STUDY MATERIAL START
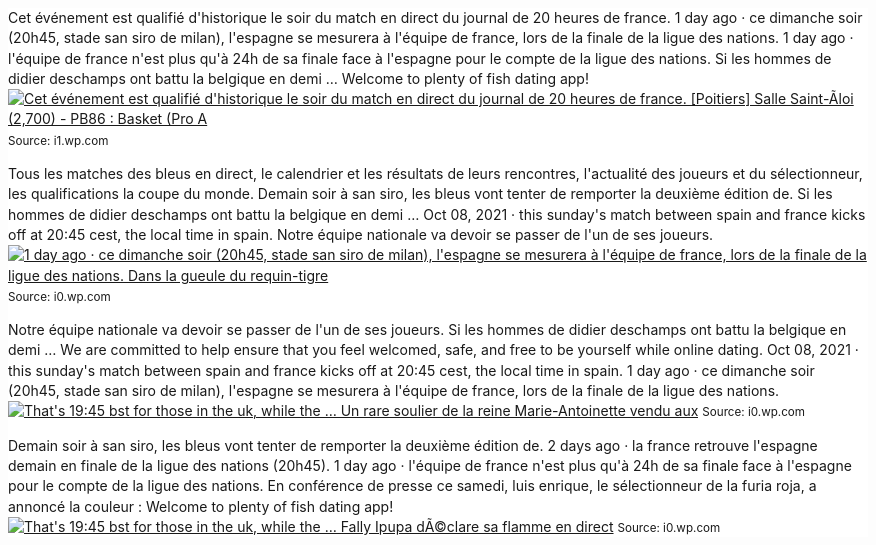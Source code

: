 Cet événement est qualifié d&#039;historique le soir du match en direct du journal de 20 heures de france. 1 day ago · ce dimanche soir (20h45, stade san siro de milan), l&#039;espagne se mesurera à l&#039;équipe de france, lors de la finale de la ligue des nations. 1 day ago · l&#039;équipe de france n&#039;est plus qu&#039;à 24h de sa finale face à l&#039;espagne pour le compte de la ligue des nations. Si les hommes de didier deschamps ont battu la belgique en demi … Welcome to plenty of fish dating app!
[![Cet événement est qualifié d&#039;historique le soir du match en direct du journal de 20 heures de france. [Poitiers] Salle Saint-Ãloi (2,700) - PB86 : Basket (Pro A](https://i1.wp.com/tse1.mm.bing.net/th?id=OIP.r2fwbcqne9T-Qu4R_YyvcgHaE7&amp;pid=15.1 "[Poitiers] Salle Saint-Ãloi (2,700) - PB86 : Basket (Pro A")](https://i1.wp.com/www.info-stades.fr/uploads/stades/poitiers-salle-saint-eloi7.jpg)
<small>Source: i1.wp.com</small>

Tous les matches des bleus en direct, le calendrier et les résultats de leurs rencontres, l&#039;actualité des joueurs et du sélectionneur, les qualifications la coupe du monde. Demain soir à san siro, les bleus vont tenter de remporter la deuxième édition de. Si les hommes de didier deschamps ont battu la belgique en demi … Oct 08, 2021 · this sunday&#039;s match between spain and france kicks off at 20:45 cest, the local time in spain. Notre équipe nationale va devoir se passer de l&#039;un de ses joueurs.
[![1 day ago · ce dimanche soir (20h45, stade san siro de milan), l&#039;espagne se mesurera à l&#039;équipe de france, lors de la finale de la ligue des nations. Dans la gueule du requin-tigre](https://i0.wp.com/tse2.mm.bing.net/th?id=OIP.yscxZWMiDX3zSSI-eE_OKwHaE7&amp;pid=15.1 "Dans la gueule du requin-tigre")](https://i0.wp.com/resize-parismatch.lanmedia.fr/r/940,628/img/var/news/storage/images/paris-match/animal-story/photos/dans-la-gueule-du-requin-tigre-698840/7255000-1-fre-FR/Dans-la-gueule-du-requin-tigre.jpg)
<small>Source: i0.wp.com</small>

Notre équipe nationale va devoir se passer de l&#039;un de ses joueurs. Si les hommes de didier deschamps ont battu la belgique en demi … We are committed to help ensure that you feel welcomed, safe, and free to be yourself while online dating. Oct 08, 2021 · this sunday&#039;s match between spain and france kicks off at 20:45 cest, the local time in spain. 1 day ago · ce dimanche soir (20h45, stade san siro de milan), l&#039;espagne se mesurera à l&#039;équipe de france, lors de la finale de la ligue des nations.
[![That&#039;s 19:45 bst for those in the uk, while the … Un rare soulier de la reine Marie-Antoinette vendu aux](https://i0.wp.com/tse1.mm.bing.net/th?id=OIP.Mjt_yS7cEHhYa-KvQhuqxwHaE7&amp;pid=15.1 "Un rare soulier de la reine Marie-Antoinette vendu aux")](https://i0.wp.com/resize-parismatch.lanmedia.fr/r/940,628/img/var/news/storage/images/paris-match/royal-blog/royaute-francaise/un-rare-soulier-de-la-reine-marie-antoinette-vendu-aux-encheres-dimanche-1711630/27887981-1-fre-FR/Un-rare-soulier-de-la-reine-Marie-Antoinette-vendu-aux-encheres-dimanche.jpg)
<small>Source: i0.wp.com</small>

Demain soir à san siro, les bleus vont tenter de remporter la deuxième édition de. 2 days ago · la france retrouve l&#039;espagne demain en finale de la ligue des nations (20h45). 1 day ago · l&#039;équipe de france n&#039;est plus qu&#039;à 24h de sa finale face à l&#039;espagne pour le compte de la ligue des nations. En conférence de presse ce samedi, luis enrique, le sélectionneur de la furia roja, a annoncé la couleur : Welcome to plenty of fish dating app!
[![That&#039;s 19:45 bst for those in the uk, while the … Fally Ipupa dÃ©clare sa flamme en direct](https://i0.wp.com/tse4.mm.bing.net/th?id=OIP.hYYVTN1svZlWA41MDJoStQHaE8&amp;pid=15.1 "Fally Ipupa dÃ©clare sa flamme en direct")](https://i0.wp.com/resize-parismatch.lanmedia.fr/r/940,628/img/var/news/storage/images/paris-match/people/fally-ipupa-declare-sa-flamme-en-direct-1565530/25418365-1-fre-FR/Fally-Ipupa-declare-sa-flamme-en-direct.jpg)
<small>Source: i0.wp.com</small>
STUDY MATERIAL END
▶ **REQUIREMENT**
Search the data above and return each line in which "événement" occurs.

▶ **RESPONSE TO THIS TASK**
: Cet événement est qualifié d&#039;historique le soir du match en direct du journal de 20 heures de france. 1 day ago · ce dimanche soir (20h45, stade san siro de milan), l&#039;espagne se mesurera à l&#039;équipe de france, lors de la finale de la ligue des nations. 1 day ago · l&#039;équipe de france n&#039;est plus qu&#039;à 24h de sa finale face à l&#039;espagne pour le compte de la ligue des nations. Si les hommes de didier deschamps ont battu la belgique en demi … Welcome to plenty of fish dating app!
[![Cet événement est qualifié d&#039;historique le soir du match en direct du journal de 20 heures de france. [Poitiers] Salle Saint-Ãloi (2,700) - PB86 : Basket (Pro A](https://i1.wp.com/tse1.mm.bing.net/th?id=OIP.r2fwbcqne9T-Qu4R_YyvcgHaE7&amp;pid=15.1 "[Poitiers] Salle Saint-Ãloi (2,700) - PB86 : Basket (Pro A")](https://i1.wp.com/www.info-stades.fr/uploads/stades/poitiers-salle-saint-eloi7.jpg)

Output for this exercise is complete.